This is the readme file for the Czech part of the CONLL-X Shared Task.

Version: $Id: README,v 1.2 2006/01/08 02:24:04 sabine Exp $


1. Preamble

    1.1 Source

        The Prague Dependency Treebank 1.0, see http://ufal.mff.cuni.cz/pdt/

        The PDT 1.0 has been developed by the Institute of Formal and Applied 
        Linguistics and the Center for Computational Linguistics, Charles 
        University, Prague (see http://ufal.mff.cuni.cz/).

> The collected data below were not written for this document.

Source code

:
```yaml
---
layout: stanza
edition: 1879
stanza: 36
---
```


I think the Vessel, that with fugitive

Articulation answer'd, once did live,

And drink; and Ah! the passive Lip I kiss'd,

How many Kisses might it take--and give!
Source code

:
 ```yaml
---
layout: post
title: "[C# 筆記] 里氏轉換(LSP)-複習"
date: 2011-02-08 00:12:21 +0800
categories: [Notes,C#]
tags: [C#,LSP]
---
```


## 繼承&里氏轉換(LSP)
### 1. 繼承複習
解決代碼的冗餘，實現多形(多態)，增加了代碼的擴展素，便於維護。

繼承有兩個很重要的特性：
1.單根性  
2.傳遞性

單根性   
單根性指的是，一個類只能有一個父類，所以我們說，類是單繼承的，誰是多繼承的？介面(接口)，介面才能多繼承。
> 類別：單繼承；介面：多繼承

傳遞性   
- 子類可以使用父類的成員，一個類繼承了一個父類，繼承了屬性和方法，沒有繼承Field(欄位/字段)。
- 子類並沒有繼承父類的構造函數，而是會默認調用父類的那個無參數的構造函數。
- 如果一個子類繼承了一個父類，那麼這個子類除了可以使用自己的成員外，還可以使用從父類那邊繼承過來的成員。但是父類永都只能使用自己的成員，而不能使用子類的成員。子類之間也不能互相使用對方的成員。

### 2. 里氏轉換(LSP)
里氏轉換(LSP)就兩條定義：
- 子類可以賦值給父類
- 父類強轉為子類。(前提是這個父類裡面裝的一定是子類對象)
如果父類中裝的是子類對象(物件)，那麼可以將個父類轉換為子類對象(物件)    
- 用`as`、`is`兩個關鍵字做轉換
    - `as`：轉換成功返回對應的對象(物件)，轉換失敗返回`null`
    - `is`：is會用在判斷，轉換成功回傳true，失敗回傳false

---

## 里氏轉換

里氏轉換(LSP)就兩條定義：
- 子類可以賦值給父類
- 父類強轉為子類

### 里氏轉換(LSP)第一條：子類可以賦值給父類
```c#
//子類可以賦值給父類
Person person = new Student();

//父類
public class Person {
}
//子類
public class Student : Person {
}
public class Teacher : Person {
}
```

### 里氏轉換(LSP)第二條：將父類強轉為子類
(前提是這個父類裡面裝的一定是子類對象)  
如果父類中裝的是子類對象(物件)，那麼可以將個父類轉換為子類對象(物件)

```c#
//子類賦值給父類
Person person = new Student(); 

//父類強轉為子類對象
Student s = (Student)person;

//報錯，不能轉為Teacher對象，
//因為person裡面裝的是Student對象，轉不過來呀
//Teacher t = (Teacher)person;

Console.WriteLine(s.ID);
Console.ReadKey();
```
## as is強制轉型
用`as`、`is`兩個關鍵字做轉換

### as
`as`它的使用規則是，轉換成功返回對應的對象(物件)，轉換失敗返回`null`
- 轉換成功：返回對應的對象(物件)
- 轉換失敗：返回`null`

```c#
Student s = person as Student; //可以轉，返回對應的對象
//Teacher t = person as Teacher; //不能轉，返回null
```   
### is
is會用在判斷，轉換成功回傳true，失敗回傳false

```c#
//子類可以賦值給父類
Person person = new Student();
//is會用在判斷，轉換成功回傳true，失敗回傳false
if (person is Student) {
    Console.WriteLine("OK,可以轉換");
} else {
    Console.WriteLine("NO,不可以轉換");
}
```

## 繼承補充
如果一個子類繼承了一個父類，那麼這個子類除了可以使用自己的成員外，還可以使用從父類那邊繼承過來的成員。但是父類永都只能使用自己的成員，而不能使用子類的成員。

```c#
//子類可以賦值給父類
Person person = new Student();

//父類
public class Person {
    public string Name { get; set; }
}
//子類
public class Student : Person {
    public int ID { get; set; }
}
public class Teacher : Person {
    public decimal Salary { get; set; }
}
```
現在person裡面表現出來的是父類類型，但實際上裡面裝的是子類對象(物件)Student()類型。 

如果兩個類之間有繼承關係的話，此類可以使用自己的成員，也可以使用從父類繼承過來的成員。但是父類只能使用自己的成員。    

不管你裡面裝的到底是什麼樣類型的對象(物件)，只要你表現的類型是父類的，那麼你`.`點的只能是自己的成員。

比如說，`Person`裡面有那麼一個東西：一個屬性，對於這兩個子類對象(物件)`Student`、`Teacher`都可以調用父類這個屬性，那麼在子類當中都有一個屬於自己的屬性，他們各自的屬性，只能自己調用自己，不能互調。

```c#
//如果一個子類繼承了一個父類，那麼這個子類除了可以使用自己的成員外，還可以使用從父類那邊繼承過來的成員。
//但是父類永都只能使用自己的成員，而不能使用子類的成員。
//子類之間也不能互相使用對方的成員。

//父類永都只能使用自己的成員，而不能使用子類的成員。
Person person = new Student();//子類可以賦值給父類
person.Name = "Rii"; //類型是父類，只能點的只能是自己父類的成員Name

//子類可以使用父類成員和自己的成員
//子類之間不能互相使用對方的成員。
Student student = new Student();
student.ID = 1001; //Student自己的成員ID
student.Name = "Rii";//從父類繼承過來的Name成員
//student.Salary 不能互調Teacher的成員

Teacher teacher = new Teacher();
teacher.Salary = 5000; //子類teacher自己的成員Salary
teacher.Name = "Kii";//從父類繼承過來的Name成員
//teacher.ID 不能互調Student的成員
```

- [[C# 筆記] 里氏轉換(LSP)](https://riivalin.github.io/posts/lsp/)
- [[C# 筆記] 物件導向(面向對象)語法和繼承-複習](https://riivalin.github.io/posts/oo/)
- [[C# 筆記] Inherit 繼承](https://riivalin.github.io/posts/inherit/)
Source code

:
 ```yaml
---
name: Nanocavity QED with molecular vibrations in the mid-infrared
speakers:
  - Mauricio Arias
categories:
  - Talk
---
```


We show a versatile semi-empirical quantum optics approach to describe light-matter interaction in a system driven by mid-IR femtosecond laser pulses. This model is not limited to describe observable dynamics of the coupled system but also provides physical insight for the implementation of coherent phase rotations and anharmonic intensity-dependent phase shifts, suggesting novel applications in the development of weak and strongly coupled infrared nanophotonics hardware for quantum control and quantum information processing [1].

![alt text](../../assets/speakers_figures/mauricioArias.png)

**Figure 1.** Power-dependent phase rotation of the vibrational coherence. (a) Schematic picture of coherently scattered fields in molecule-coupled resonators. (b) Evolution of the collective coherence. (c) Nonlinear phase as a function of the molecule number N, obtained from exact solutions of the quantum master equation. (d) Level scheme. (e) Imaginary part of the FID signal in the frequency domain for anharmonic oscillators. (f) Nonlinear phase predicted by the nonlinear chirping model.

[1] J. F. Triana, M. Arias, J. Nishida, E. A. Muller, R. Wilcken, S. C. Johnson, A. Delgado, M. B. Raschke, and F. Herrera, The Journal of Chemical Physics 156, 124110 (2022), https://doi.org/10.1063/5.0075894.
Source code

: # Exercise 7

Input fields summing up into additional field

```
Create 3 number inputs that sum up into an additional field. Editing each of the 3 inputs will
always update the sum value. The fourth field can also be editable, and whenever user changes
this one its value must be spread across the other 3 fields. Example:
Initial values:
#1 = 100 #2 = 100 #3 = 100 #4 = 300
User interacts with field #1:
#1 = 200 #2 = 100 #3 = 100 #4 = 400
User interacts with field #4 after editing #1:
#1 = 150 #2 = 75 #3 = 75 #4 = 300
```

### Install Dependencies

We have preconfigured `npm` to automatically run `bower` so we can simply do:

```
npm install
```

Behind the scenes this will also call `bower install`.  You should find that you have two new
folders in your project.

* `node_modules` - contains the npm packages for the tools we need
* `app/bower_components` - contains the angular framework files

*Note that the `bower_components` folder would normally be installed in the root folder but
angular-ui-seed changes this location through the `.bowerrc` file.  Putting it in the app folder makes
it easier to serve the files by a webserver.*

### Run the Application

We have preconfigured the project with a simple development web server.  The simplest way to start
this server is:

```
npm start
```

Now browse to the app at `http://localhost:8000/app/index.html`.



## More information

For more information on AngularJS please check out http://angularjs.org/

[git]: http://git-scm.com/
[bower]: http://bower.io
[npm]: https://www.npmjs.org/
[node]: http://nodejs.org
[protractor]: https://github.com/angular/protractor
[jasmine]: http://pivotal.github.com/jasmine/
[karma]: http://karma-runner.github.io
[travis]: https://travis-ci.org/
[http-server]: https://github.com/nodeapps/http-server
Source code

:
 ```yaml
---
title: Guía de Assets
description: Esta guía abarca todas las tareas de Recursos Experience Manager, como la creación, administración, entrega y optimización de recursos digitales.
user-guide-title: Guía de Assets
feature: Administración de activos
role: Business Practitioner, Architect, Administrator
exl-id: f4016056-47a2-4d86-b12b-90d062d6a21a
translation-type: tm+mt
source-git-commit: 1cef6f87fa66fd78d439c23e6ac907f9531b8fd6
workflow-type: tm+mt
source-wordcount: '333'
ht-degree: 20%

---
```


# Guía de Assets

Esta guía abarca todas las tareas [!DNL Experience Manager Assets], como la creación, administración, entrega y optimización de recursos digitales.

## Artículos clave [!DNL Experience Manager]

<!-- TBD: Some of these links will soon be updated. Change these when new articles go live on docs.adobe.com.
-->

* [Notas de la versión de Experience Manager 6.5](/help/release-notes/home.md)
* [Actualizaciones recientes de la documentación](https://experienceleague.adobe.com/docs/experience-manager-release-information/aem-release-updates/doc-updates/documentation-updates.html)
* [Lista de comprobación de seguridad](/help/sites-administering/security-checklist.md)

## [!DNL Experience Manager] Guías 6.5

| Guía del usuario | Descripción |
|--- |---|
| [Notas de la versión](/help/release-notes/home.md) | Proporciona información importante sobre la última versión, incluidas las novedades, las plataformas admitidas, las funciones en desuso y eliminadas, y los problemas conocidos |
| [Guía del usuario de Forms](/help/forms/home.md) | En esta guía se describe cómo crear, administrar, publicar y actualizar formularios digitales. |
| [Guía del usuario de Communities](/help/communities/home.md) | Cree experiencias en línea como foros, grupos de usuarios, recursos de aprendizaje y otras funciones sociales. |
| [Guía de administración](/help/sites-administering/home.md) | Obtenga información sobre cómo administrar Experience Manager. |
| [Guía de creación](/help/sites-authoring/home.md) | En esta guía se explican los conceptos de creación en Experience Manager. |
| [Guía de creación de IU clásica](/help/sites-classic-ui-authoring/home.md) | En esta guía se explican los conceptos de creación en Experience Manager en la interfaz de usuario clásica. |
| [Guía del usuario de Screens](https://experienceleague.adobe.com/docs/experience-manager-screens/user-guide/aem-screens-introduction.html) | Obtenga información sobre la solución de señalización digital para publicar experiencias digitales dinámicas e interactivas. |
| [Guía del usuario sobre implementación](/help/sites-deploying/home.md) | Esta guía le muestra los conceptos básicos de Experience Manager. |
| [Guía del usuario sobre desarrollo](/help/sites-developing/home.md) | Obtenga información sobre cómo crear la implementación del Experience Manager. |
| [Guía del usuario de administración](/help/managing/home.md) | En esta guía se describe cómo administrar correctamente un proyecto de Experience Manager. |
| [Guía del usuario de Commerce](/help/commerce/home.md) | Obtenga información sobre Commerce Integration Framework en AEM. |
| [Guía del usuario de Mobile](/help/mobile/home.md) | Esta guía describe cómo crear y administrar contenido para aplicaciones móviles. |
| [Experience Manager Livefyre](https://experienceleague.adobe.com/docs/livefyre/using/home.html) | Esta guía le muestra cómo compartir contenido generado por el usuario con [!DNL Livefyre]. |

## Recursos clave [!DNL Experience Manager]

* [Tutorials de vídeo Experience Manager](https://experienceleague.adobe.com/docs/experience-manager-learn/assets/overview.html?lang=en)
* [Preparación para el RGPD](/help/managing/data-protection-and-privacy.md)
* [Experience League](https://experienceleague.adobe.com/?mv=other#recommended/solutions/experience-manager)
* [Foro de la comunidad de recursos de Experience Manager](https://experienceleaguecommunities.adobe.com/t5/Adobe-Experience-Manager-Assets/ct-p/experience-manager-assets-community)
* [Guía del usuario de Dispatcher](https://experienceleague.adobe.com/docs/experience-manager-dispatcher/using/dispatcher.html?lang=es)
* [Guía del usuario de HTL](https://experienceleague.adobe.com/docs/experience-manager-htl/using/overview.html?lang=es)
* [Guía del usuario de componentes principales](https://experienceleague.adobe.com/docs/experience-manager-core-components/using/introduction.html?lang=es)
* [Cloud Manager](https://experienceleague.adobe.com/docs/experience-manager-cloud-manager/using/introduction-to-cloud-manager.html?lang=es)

        The PDT 1.0 is available from LDC, catalog number LDC2001T10
        
        Please note that the training-test data split is NOT the same as the
        official split of PDT 1.0! PDT 1.0 contains 73,088 non-empty training
        sentences, 7319 non-empty development-test sentences and a similar
        number of evaluation-test sentences annotated on the analytical layer.
        In contrast, the CoNLL-X subset contains 72,703 training sentences
        and 365 test sentences, and it is not guaranteed that these do not
        overlap with the PDT 1.0 training set.

    1.2 License

        See license.htm

2. Documentation

    2.1 Data format

        Data adheres to the following rules:

        * Data files contain one or more sentences separated by a
          blank line.

        * A sentence consists of one or tokens, each one starting on a
          new line.

        * A token consists of ten fields described in the list
          below. Fields are separated by one tab.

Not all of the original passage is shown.